Thursday, June 17, 2010

The Gates-Buffett Billionaire Challenge

So Bill and Melinda Gates, along with Warren Buffett, are going to challenge America’s billionaires to contribute half of their net worth to charity, either in their lifetimes or in a bequest.

Two things come to mind. First, congratulations to the Gates’ and Mr. Buffett for such an ambitious plan, which they call The Giving Pledge. If they pull this off, or are even a quarter successful, the face of philanthropy will change dramatically. After all, as the article above notes, we’re talking, at a minimum, $600 billion if everyone on the Forbes 400 Richest List participates. Given that estimates of annual U.S. giving are currently at the $300 billion range, we’re talking about a seismic shift in giving. And if it’s successful, we might as well give Bill the unofficial title of Best Philanthropist Ever, because he’ll have reached charitable heights NO ONE has ever dreamed of, and not just in total giving either.

Two, this challenge underscores (and validates, though I’m not sure the profession really needs anymore validation) the principles we use every day in fundraising. Challenging donors to give more than they had ever imagined before. Using giving clubs to encourage donations—and this challenge may represent the most exclusive giving club ever—because we know that sometime peer pressure works, and that donors may give more or at an equal level if they know what a friend or colleague has given. And finally, using donors and volunteers to raise funds so “the ask” comes from a trusted colleague as opposed to just another solicitation from the organization.
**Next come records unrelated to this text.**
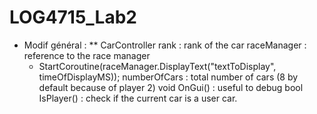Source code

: # LOG4715_Lab2

* Modif général :
** CarController
rank : rank of the car
raceManager : reference to the race manager 
	- StartCoroutine(raceManager.DisplayText("textToDisplay", timeOfDisplayMS));
numberOfCars : total number of cars (8 by default because of player 2)
void OnGui() : useful to debug
bool IsPlayer() : check if the current car is a user car.

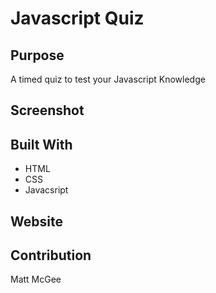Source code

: # Javascript Quiz

## Purpose
A timed quiz to test your Javascript Knowledge

## Screenshot

## Built With
* HTML
* CSS
* Javacsript

## Website


## Contribution
Matt McGee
Part of me wants to say “it’s about time,” but really, we haven’t had the right factors to make such a challenge possible until now: immense amounts of wealth that can truly make an impact, huge needs amplified by the global recession, charismatic leaders (the Gates) and a respected convert, so to speak (Mr. Buffett), not to mention the growth of philanthropy to be able to adequately handle these huge amounts of money and technology to make the campaign work. It seems more like the next step in the logical evolution of philanthropy than a radical step.
Of course, the big question is, will it be successful? Ultimately, I think it will be, though perhaps not as quickly as we might hope. I wonder if having the challenge in public (where we know what the level of giving is and who is being asked) changes the dynamics of “the ask.” Will there be resentment by some potential donors knowing that people might be able to check on whether they’ve given or not?
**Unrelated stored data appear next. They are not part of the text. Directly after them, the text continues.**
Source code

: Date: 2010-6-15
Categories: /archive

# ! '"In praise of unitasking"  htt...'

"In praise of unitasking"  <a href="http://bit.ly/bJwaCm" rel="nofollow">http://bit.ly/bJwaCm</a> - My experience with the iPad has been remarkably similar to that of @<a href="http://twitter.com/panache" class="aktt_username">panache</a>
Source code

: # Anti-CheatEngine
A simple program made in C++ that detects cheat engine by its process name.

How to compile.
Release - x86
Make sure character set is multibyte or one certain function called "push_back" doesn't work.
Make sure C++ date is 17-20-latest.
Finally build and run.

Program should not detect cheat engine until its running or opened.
But I’m buoyed by the reports I’m hearing about the one-on-one conversations that are taking place. Because as we know, it’s often in these kinds of personal discussions where the light bulb suddenly turns on, and the donor identifies what he or she truly wants to do and realizes that the gift is possible. If the Gates’, Mr. Buffett and others can continue to have close, personal conversations with these donors, an extraordinary amount of giving is possible over the next few years and well into the future.